Blood was taken from healthy volunteers with written informed consent through a protocol approved by the University of Wisconsin Internal Review Board and in accordance to the guidelines and regulations thereof. Primary human neutrophils were isolated by negative antibody selection using the MACSxpress Neutrophil Isolation and MACSxpress Erthryocyte Depletion kits (Miltenyi Biotec, Inc.). Cells were labeled by 8 min incubation in 2 μM Calcein AM in Hank’s Balanced Salt Solution, without calcium, magnesium, or phenol red. Cells were seeded onto fibronectin-coated PA gels in Leibowitz’s L-15 media with 2 mg/mL glucose added, and allowed to adhere for 20 min at \(37\,^{\circ } \hbox {C}\) prior to imaging. Neutrophil images were taken with the same 40 \(\times\)/0.6 NA air objective as all other images, but with the Nikon TI-2 1.5 \(\times\) optical zoom lens in place to help resolve the smaller cells.

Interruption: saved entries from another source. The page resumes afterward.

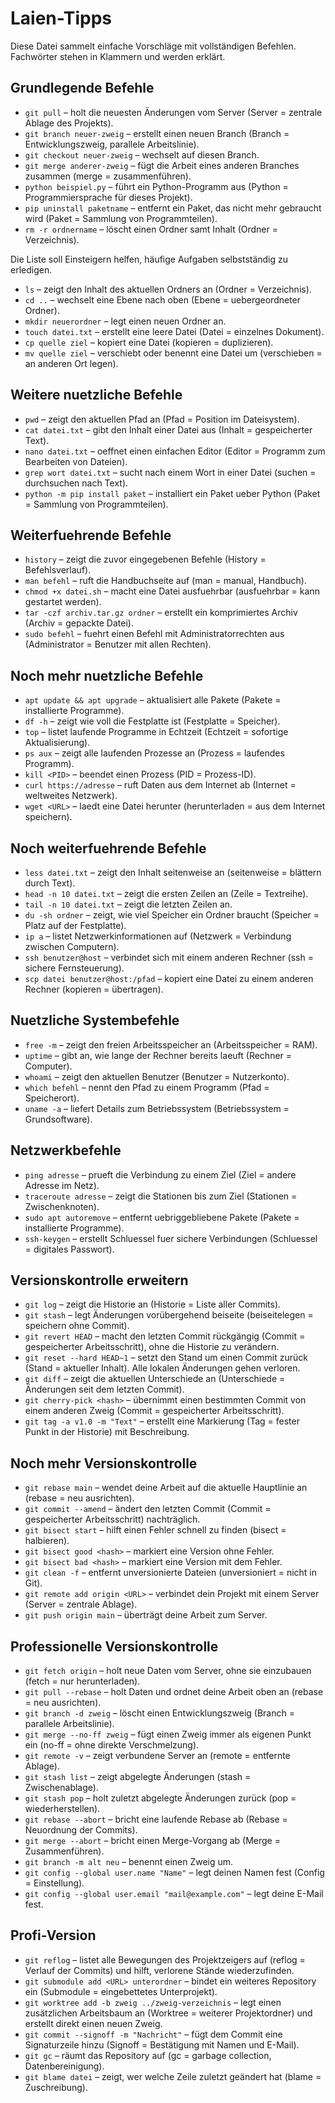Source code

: # Laien-Tipps

Diese Datei sammelt einfache Vorschläge mit vollständigen Befehlen. Fachwörter stehen in Klammern und werden erklärt.

## Grundlegende Befehle

- `git pull` – holt die neuesten Änderungen vom Server (Server = zentrale Ablage des Projekts).
- `git branch neuer-zweig` – erstellt einen neuen Branch (Branch = Entwicklungszweig, parallele Arbeitslinie).
- `git checkout neuer-zweig` – wechselt auf diesen Branch.
- `git merge anderer-zweig` – fügt die Arbeit eines anderen Branches zusammen (merge = zusammenführen).
- `python beispiel.py` – führt ein Python-Programm aus (Python = Programmiersprache für dieses Projekt).
- `pip uninstall paketname` – entfernt ein Paket, das nicht mehr gebraucht wird (Paket = Sammlung von Programmteilen).
- `rm -r ordnername` – löscht einen Ordner samt Inhalt (Ordner = Verzeichnis).

Die Liste soll Einsteigern helfen, häufige Aufgaben selbstständig zu erledigen.
- `ls` – zeigt den Inhalt des aktuellen Ordners an (Ordner = Verzeichnis).
- `cd ..` – wechselt eine Ebene nach oben (Ebene = uebergeordneter Ordner).
- `mkdir neuerordner` – legt einen neuen Ordner an.
- `touch datei.txt` – erstellt eine leere Datei (Datei = einzelnes Dokument).
- `cp quelle ziel` – kopiert eine Datei (kopieren = duplizieren).
- `mv quelle ziel` – verschiebt oder benennt eine Datei um (verschieben = an anderen Ort legen).

## Weitere nuetzliche Befehle

- `pwd` – zeigt den aktuellen Pfad an (Pfad = Position im Dateisystem).
- `cat datei.txt` – gibt den Inhalt einer Datei aus (Inhalt = gespeicherter Text).
- `nano datei.txt` – oeffnet einen einfachen Editor (Editor = Programm zum Bearbeiten von Dateien).
- `grep wort datei.txt` – sucht nach einem Wort in einer Datei (suchen = durchsuchen nach Text).
- `python -m pip install paket` – installiert ein Paket ueber Python (Paket = Sammlung von Programmteilen).

## Weiterfuehrende Befehle

- `history` – zeigt die zuvor eingegebenen Befehle (History = Befehlsverlauf).
- `man befehl` – ruft die Handbuchseite auf (man = manual, Handbuch).
- `chmod +x datei.sh` – macht eine Datei ausfuehrbar (ausfuehrbar = kann gestartet werden).
- `tar -czf archiv.tar.gz ordner` – erstellt ein komprimiertes Archiv (Archiv = gepackte Datei).
- `sudo befehl` – fuehrt einen Befehl mit Administratorrechten aus (Administrator = Benutzer mit allen Rechten).

## Noch mehr nuetzliche Befehle

- `apt update && apt upgrade` – aktualisiert alle Pakete (Pakete = installierte Programme).
- `df -h` – zeigt wie voll die Festplatte ist (Festplatte = Speicher).
- `top` – listet laufende Programme in Echtzeit (Echtzeit = sofortige Aktualisierung).
- `ps aux` – zeigt alle laufenden Prozesse an (Prozess = laufendes Programm).
- `kill <PID>` – beendet einen Prozess (PID = Prozess-ID).
- `curl https://adresse` – ruft Daten aus dem Internet ab (Internet = weltweites Netzwerk).
- `wget <URL>` – laedt eine Datei herunter (herunterladen = aus dem Internet speichern).

## Noch weiterfuehrende Befehle

- `less datei.txt` – zeigt den Inhalt seitenweise an (seitenweise = blättern durch Text).
- `head -n 10 datei.txt` – zeigt die ersten Zeilen an (Zeile = Textreihe).
- `tail -n 10 datei.txt` – zeigt die letzten Zeilen an.
- `du -sh ordner` – zeigt, wie viel Speicher ein Ordner braucht (Speicher = Platz auf der Festplatte).
- `ip a` – listet Netzwerkinformationen auf (Netzwerk = Verbindung zwischen Computern).
- `ssh benutzer@host` – verbindet sich mit einem anderen Rechner (ssh = sichere Fernsteuerung).
- `scp datei benutzer@host:/pfad` – kopiert eine Datei zu einem anderen Rechner (kopieren = übertragen).

## Nuetzliche Systembefehle

- `free -m` – zeigt den freien Arbeitsspeicher an (Arbeitsspeicher = RAM).
- `uptime` – gibt an, wie lange der Rechner bereits laeuft (Rechner = Computer).
- `whoami` – zeigt den aktuellen Benutzer (Benutzer = Nutzerkonto).
- `which befehl` – nennt den Pfad zu einem Programm (Pfad = Speicherort).
- `uname -a` – liefert Details zum Betriebssystem (Betriebssystem = Grundsoftware).

## Netzwerkbefehle

- `ping adresse` – prueft die Verbindung zu einem Ziel (Ziel = andere Adresse im Netz).
- `traceroute adresse` – zeigt die Stationen bis zum Ziel (Stationen = Zwischenknoten).
- `sudo apt autoremove` – entfernt uebriggebliebene Pakete (Pakete = installierte Programme).
- `ssh-keygen` – erstellt Schluessel fuer sichere Verbindungen (Schluessel = digitales Passwort).

## Versionskontrolle erweitern

- `git log` – zeigt die Historie an (Historie = Liste aller Commits).
- `git stash` – legt Änderungen vorübergehend beiseite (beiseitelegen = speichern ohne Commit).
- `git revert HEAD` – macht den letzten Commit rückgängig (Commit = gespeicherter Arbeitsschritt), ohne die Historie zu verändern.
- `git reset --hard HEAD~1` – setzt den Stand um einen Commit zurück (Stand = aktueller Inhalt). Alle lokalen Änderungen gehen verloren.
- `git diff` – zeigt die aktuellen Unterschiede an (Unterschiede = Änderungen seit dem letzten Commit).
- `git cherry-pick <hash>` – übernimmt einen bestimmten Commit von einem anderen Zweig (Commit = gespeicherter Arbeitsschritt).
- `git tag -a v1.0 -m "Text"` – erstellt eine Markierung (Tag = fester Punkt in der Historie) mit Beschreibung.

## Noch mehr Versionskontrolle

- `git rebase main` – wendet deine Arbeit auf die aktuelle Hauptlinie an (rebase = neu ausrichten).
- `git commit --amend` – ändert den letzten Commit (Commit = gespeicherter Arbeitsschritt) nachträglich.
- `git bisect start` – hilft einen Fehler schnell zu finden (bisect = halbieren).
- `git bisect good <hash>` – markiert eine Version ohne Fehler.
- `git bisect bad <hash>` – markiert eine Version mit dem Fehler.
- `git clean -f` – entfernt unversionierte Dateien (unversioniert = nicht in Git).
- `git remote add origin <URL>` – verbindet dein Projekt mit einem Server (Server = zentrale Ablage).
- `git push origin main` – überträgt deine Arbeit zum Server.

## Professionelle Versionskontrolle

- `git fetch origin` – holt neue Daten vom Server, ohne sie einzubauen (fetch = nur herunterladen).
- `git pull --rebase` – holt Daten und ordnet deine Arbeit oben an (rebase = neu ausrichten).
- `git branch -d zweig` – löscht einen Entwicklungszweig (Branch = parallele Arbeitslinie).
- `git merge --no-ff zweig` – fügt einen Zweig immer als eigenen Punkt ein (no-ff = ohne direkte Verschmelzung).
- `git remote -v` – zeigt verbundene Server an (remote = entfernte Ablage).
- `git stash list` – zeigt abgelegte Änderungen (stash = Zwischenablage).
- `git stash pop` – holt zuletzt abgelegte Änderungen zurück (pop = wiederherstellen).
- `git rebase --abort` – bricht eine laufende Rebase ab (Rebase = Neuordnung der Commits).
- `git merge --abort` – bricht einen Merge-Vorgang ab (Merge = Zusammenführen).
- `git branch -m alt neu` – benennt einen Zweig um.
- `git config --global user.name "Name"` – legt deinen Namen fest (Config = Einstellung).
- `git config --global user.email "mail@example.com"` – legt deine E-Mail fest.

## Profi-Version

- `git reflog` – listet alle Bewegungen des Projektzeigers auf (reflog = Verlauf der Commits) und hilft, verlorene Stände wiederzufinden.
- `git submodule add <URL> unterordner` – bindet ein weiteres Repository ein (Submodule = eingebettetes Unterprojekt).
- `git worktree add -b zweig ../zweig-verzeichnis` – legt einen zusätzlichen Arbeitsbaum an (Worktree = weiterer Projektordner) und erstellt direkt einen neuen Zweig.
- `git commit --signoff -m "Nachricht"` – fügt dem Commit eine Signaturzeile hinzu (Signoff = Bestätigung mit Namen und E-Mail).
- `git gc` – räumt das Repository auf (gc = garbage collection, Datenbereinigung).
- `git blame datei` – zeigt, wer welche Zeile zuletzt geändert hat (blame = Zuschreibung).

Madin–Darby canine kidney type II cells (Sigma Aldrich) were cultured in low glucose Dulbecco’s modified eagle medium (DMEM, Fisher Scientific) and fetal bovine serum until nearly confluent. MDCK cells were removed from culture dishes by incubation with Trypsin-EDTA (Thermo Fisher Scientific) and then seeded onto PA gels coated with collagen-I. The cells were allowed to adhere and proliferate for 24 h, until nearly confluent, prior to staining with 8 μM Calcien AM for 20 min in media, and then imaging.

All live-cell experiments were conducted in a custom-built temperature control chamber at \(37\,^{\circ } \hbox {C}\). Three-dimensional z-stacks of fluorescent microbeads in the substrate and fluorescently labeled cells on the substrate surface were taken simultaneously to capture displacement information. Following acquisition of images of both types of cells, cells were removed from the PA gels using 5% sodium dodecyl sulfate (SDS). A final volumetric image stack for the reference condition was acquired 15 min after the addition of the SDS, when all of the cells had detached from the gels.

Computational requirements

Cell image stacks were taken at 2560 px \(\times\) 2156 px by 101 slices and cropped to 1024 voxels \(\times\) 1024 voxels \(\times\)  40 voxels around the cell border for analysis on a desktop PC with 32 GB of RAM. Deconvolution, the most memory-intensive step of the process, requires approximately 64 GB RAM for full-size images, which may take several hours per image, but both time and memory usage is significantly reduced for the cropped images. Regarding processing time (Intel i7-4790 at 4 GHz, 32 GB DDR3 at 1600 MHz, NVME M.2 solid state storage drive, synthetic validation test case), deconvolution of the cropped images takes approximately 90 s per image stack. Timing for bead localization and computing displacements closely follows the timing results in Patel et al.26—approximately 20 s on 3 parallel threads. Regularization is completed in approximately 1 min, and the following plotting and output steps are accomplished in approximately 20 s. By far the most time consuming stage of the computational process is the finite element solver, which is computed with 16 GB and 2 CPU cores allocated for Docker in approximately 10 min per time point image pair. In future, more extensive multi-processor capability could be straightforwardly added if needed. Post-processing to compute surface tractions takes only a few tenths of a second. Thus total runtime (neglecting time for user interaction) may be budgeted at approximately 15 min per time point image pair.